In the study, ductile behavior of torsion configurations was numerically studied by adopting CFD technology and orthogonal analysis. The velocity and temperature distribution inside the screw channel was recorded, and the ductile formation mechanism of the torsion configuration was discussed. The main factors affecting the plasticizing and melting capability of torsion configurations and the optimal group of factors and levels were obtained by range analysis, together with the weight matrix analysis of the orthogonal test. The specific conclusions are as follows:

(1) From the flow and thermal conditions inside the screw channel, we found that the torsion spiral flow patterns occur in the torsion channel, inducing a ductile deformation of polymer in the form of a spiral, which in turn enhances the radial convection, resulting in a good plasticizing and melting capability.
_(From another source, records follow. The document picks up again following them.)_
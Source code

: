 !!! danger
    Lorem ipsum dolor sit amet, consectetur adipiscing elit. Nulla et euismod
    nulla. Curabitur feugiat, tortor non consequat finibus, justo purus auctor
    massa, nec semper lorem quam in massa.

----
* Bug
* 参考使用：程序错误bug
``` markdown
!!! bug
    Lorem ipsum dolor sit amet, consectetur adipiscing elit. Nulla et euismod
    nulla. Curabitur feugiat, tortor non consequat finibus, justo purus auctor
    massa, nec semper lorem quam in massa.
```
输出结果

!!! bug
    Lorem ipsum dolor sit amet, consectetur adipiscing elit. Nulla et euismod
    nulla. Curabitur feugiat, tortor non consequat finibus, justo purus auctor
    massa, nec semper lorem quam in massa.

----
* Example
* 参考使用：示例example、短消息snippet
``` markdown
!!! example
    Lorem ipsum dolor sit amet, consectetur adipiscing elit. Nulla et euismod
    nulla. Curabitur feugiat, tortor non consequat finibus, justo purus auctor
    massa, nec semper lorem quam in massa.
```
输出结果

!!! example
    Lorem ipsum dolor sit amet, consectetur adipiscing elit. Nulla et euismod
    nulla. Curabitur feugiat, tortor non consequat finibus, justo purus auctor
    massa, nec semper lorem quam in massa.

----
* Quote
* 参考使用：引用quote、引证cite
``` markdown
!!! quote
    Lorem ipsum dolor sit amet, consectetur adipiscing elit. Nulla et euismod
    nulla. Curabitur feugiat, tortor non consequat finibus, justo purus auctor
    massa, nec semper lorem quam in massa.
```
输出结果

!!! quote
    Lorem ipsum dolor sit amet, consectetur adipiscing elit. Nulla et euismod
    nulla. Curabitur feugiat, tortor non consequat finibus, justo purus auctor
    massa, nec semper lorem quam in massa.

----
In addition, the characteristic parameters of torsion configuration have a significant influence on the plasticizing and melting capability of polymer.

(2) The range analysis of the orthogonal experiment shows that the orders of the influence degree of factors on the liquid mass fraction (LMF), the Nusselt number (Nu) and the shear stress (τ) are: the height of the channel > the width of flight ≒ the number of flights (C > B ≒ A), whereas the order of the standard deviation of temperature (T_SD) is: the number of flights ≒ the width of flight > the height of the channel (A ≒ B > C), respectively. The results indicated that the influence of characteristic parameters of torsion configuration on different indicators is different, which should be considered comprehensively.

(3) The weight matrix method of the orthogonal experiment shows that the influence weights of different factors on the liquid mass fraction (LMF) are A = 0.1413, B = 0.1930, C = 0.6657, whereas the weights for the standard deviation of temperature (T_SD) are A = 0.4348, B = 0.4131, C = 0.1521. Results indicated the height of the channel is the main factor to determine the liquid mass fraction (LMF), and combinations of the number of flights and the width of flight, reflecting the width of the torsion channel, are the main factors to jointly determine the standard deviation of temperature (T_SD).

(4) Combining the range analysis and weight matrix analysis, we found that the optimal combination is A₄B₃C₁; in other words, when the number of flights is 14, the width of flight is 3 mm, and the height of the channel is 3mm, i.e., the aspect ratio of the torsion channel is almost equal to 1, the plasticizing and melting capability of the polymer is the best, which was validated by the extrusion experiment in practice. Thereby, it can offer a reference for the design and optimization of torsion configurations and provide an example for energy-efficient plasticization of polymers.

(5) Although the torsion configuration performs good radial convection and heat transfer enhancement, it does not have positive displacement transport characteristics compared with a helically grooved screw because its torsion flights are parallel to the screw axis. By redesigning the torsion flights to the helical type, it is expected to improve the positive displacement transport of the torsion configuration, which is one of our ongoing studies.